▸ **Records supplied**:
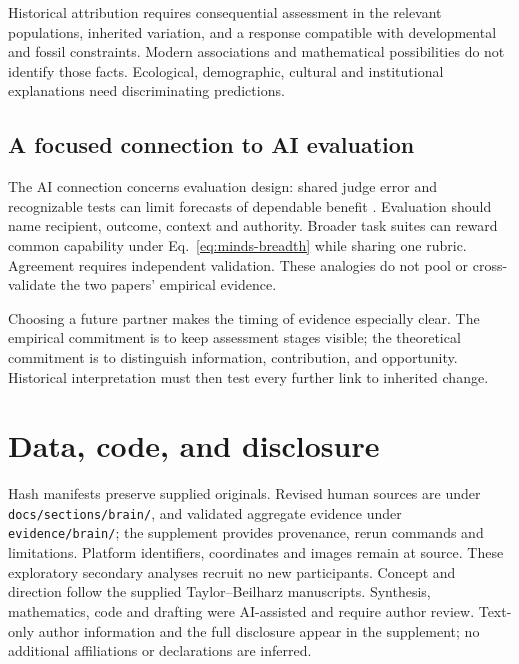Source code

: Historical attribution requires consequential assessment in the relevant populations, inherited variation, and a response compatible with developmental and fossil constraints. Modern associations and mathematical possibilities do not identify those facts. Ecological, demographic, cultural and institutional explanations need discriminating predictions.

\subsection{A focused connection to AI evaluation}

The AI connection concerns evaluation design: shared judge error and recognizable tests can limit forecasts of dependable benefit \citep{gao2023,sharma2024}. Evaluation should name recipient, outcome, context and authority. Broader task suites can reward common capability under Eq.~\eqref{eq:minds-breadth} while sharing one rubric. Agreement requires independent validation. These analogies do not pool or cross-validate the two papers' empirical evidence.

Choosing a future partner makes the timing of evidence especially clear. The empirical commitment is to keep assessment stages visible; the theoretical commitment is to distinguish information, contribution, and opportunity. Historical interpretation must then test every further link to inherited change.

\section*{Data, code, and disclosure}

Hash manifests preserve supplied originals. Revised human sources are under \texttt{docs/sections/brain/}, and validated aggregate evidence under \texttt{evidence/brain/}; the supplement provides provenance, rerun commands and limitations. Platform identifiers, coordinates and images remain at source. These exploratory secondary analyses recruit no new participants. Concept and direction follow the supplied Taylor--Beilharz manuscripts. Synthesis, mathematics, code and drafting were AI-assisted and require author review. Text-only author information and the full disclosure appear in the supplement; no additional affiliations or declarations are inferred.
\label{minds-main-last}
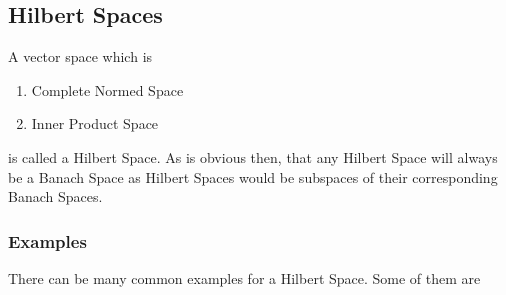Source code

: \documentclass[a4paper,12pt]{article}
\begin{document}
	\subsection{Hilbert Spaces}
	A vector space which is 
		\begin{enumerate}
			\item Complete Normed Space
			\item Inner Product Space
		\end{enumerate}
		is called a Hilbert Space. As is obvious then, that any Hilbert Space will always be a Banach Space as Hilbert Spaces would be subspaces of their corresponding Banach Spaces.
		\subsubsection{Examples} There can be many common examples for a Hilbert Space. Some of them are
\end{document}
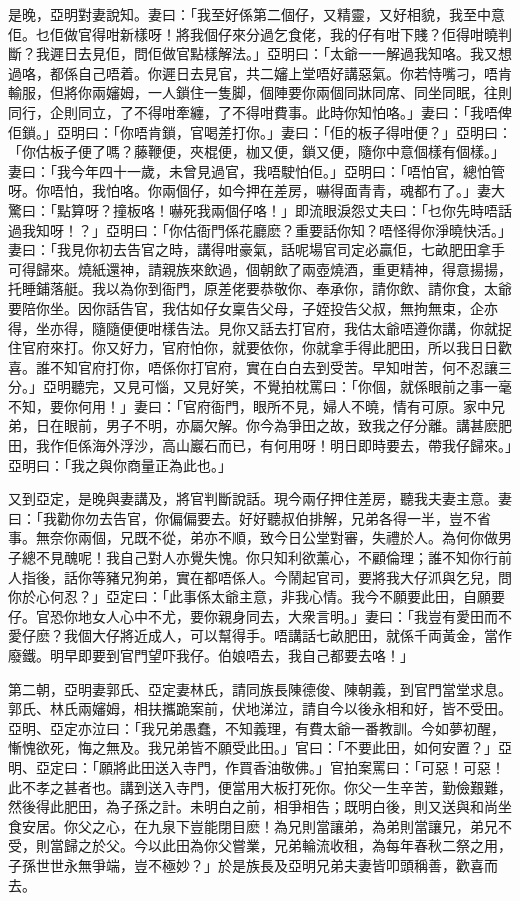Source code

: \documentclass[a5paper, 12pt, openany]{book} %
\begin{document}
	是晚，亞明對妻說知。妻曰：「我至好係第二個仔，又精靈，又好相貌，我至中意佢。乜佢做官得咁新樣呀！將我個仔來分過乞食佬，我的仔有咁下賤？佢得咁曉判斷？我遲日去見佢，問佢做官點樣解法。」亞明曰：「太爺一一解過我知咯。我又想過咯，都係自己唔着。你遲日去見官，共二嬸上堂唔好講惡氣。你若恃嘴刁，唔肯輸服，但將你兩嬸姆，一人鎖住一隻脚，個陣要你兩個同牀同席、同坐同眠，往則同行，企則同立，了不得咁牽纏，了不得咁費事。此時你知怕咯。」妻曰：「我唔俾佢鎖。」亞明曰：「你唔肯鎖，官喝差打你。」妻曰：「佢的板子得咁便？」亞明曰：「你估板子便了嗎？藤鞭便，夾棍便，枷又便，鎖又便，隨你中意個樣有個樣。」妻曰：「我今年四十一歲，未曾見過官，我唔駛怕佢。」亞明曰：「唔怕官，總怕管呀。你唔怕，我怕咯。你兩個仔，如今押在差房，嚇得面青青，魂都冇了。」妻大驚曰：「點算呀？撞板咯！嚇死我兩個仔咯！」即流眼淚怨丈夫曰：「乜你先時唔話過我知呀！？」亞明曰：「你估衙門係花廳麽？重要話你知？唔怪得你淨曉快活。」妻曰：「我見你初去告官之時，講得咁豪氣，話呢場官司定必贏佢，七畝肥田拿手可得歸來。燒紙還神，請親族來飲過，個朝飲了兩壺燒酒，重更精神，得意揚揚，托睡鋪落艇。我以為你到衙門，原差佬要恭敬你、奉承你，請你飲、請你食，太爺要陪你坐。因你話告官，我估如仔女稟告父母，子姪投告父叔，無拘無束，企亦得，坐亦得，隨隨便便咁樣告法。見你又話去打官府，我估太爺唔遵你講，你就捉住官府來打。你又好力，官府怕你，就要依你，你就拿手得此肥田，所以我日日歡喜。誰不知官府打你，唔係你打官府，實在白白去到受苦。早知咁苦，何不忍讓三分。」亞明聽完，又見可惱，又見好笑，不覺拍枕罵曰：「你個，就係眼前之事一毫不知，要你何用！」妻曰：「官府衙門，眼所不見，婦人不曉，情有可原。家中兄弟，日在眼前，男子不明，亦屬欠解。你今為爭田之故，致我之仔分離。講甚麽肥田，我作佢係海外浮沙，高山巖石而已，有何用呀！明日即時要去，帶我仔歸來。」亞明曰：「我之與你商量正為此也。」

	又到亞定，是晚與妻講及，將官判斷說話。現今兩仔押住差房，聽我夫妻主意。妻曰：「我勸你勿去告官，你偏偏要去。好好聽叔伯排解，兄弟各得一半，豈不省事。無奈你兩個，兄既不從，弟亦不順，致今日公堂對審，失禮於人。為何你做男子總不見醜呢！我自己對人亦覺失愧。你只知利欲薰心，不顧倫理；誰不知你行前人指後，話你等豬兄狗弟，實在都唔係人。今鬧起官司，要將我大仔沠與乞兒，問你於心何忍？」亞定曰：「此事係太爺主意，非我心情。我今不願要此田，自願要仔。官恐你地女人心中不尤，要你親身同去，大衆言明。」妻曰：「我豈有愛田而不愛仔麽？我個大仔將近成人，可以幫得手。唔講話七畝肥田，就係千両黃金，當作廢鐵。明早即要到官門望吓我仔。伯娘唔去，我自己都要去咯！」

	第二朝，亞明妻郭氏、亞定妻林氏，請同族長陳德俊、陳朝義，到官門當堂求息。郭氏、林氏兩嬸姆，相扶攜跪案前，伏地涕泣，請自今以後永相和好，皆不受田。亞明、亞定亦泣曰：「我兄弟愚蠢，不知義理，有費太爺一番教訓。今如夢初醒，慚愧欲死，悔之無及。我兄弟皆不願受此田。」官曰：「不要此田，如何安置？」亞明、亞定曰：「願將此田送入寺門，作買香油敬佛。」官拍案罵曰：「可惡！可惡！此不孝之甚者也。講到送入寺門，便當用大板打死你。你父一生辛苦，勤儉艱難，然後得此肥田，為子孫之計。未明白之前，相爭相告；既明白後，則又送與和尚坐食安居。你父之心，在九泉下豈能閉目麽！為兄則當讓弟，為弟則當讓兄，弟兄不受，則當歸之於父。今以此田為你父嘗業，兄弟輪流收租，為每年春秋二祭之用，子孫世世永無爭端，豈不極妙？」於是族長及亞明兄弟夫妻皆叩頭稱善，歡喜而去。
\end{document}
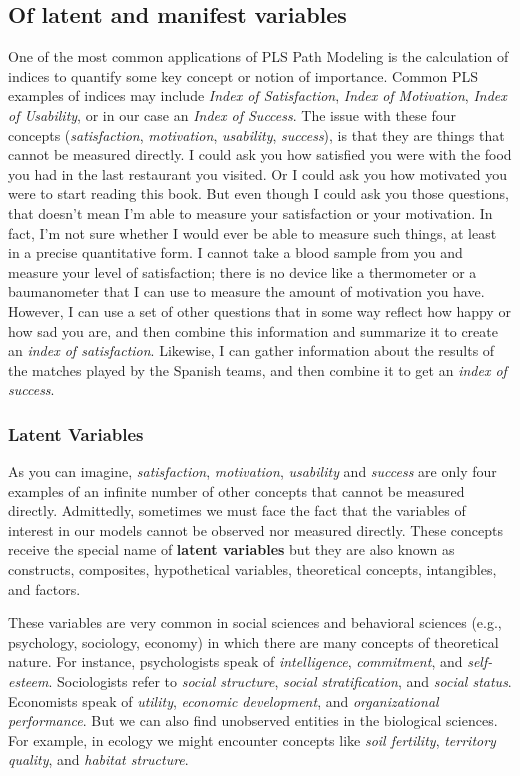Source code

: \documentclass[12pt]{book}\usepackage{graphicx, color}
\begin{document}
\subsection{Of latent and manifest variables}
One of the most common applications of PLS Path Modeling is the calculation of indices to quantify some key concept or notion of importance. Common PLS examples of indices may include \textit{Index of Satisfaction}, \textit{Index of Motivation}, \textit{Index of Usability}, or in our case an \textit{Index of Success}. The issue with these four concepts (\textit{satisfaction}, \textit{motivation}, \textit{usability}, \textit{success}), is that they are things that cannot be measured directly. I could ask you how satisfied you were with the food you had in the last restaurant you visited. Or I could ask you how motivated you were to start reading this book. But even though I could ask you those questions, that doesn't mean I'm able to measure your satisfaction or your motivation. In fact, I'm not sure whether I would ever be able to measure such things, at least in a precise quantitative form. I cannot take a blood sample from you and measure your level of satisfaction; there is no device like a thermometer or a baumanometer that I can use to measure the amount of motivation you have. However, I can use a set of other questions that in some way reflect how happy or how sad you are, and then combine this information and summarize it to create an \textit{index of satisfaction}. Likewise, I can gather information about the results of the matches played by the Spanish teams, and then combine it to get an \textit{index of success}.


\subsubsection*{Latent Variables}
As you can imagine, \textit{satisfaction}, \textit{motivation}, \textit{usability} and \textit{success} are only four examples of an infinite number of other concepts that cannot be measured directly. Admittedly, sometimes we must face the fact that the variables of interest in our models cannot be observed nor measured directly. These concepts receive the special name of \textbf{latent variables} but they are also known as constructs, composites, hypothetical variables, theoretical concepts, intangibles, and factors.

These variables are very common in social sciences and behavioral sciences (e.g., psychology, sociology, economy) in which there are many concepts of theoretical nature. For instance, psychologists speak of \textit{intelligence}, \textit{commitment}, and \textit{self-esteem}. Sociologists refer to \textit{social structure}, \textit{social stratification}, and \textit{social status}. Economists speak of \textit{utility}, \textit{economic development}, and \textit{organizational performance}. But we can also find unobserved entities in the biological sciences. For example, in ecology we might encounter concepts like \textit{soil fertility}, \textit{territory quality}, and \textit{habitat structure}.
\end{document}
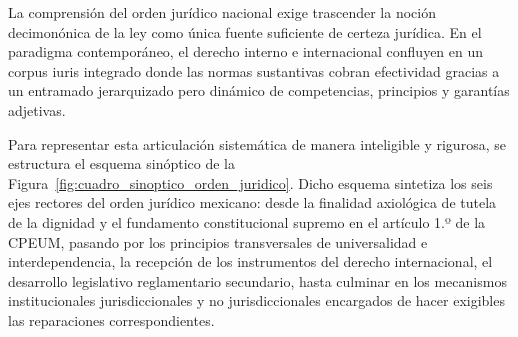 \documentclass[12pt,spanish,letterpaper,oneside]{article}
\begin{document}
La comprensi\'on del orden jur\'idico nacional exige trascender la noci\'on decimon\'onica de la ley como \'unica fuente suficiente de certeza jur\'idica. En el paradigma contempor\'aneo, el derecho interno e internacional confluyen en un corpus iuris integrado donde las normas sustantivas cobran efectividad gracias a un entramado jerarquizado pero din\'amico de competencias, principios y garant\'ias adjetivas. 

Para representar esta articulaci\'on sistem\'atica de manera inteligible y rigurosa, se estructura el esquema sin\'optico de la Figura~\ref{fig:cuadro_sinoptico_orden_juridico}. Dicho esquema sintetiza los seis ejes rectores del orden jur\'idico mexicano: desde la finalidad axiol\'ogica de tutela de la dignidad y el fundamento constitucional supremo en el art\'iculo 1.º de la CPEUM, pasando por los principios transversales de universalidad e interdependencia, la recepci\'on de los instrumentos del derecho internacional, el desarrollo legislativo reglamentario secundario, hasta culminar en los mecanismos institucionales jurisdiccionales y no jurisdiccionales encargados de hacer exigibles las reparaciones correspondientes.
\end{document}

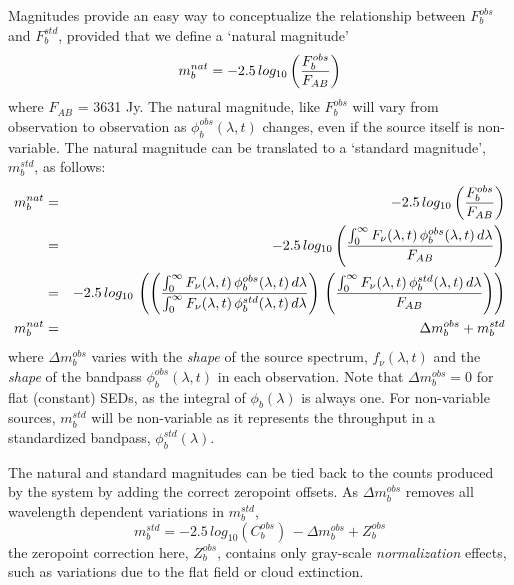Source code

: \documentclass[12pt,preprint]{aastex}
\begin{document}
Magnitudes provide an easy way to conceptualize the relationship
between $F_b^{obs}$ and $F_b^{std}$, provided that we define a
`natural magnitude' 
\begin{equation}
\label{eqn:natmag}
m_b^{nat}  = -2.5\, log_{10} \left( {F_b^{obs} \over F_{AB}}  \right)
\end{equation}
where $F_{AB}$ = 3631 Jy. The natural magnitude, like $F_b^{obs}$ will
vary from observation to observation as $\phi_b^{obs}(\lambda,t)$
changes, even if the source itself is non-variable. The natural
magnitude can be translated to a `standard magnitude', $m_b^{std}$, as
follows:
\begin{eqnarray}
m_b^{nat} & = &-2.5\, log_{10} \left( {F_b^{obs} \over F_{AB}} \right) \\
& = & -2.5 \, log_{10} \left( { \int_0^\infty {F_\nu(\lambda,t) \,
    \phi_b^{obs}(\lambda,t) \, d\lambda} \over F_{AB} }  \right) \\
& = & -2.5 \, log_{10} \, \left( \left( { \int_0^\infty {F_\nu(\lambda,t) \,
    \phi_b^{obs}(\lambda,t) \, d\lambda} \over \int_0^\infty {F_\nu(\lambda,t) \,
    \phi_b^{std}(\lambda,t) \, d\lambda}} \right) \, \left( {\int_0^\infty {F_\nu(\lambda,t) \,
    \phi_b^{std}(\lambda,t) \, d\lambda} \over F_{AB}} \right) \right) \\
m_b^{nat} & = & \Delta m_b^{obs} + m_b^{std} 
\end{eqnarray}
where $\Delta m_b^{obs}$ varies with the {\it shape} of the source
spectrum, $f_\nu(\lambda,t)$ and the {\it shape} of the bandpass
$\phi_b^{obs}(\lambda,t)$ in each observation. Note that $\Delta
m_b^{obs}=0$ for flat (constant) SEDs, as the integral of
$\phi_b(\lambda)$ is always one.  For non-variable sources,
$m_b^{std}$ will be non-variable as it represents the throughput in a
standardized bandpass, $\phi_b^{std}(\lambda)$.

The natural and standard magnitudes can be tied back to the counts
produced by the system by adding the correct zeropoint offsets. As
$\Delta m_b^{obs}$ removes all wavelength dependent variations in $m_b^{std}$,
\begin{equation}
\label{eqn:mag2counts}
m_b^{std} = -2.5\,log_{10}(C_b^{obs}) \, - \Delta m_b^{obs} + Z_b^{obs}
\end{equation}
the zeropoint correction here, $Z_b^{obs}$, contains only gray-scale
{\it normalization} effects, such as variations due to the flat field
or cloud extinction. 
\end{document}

▸ **Work instruction**: Show every line above in which the word "Spaces" occurs.

▸ **Answer for this exercise**:
	\subsection{Hilbert Spaces}
		is called a Hilbert Space. As is obvious then, that any Hilbert Space will always be a Banach Space as Hilbert Spaces would be subspaces of their corresponding Banach Spaces.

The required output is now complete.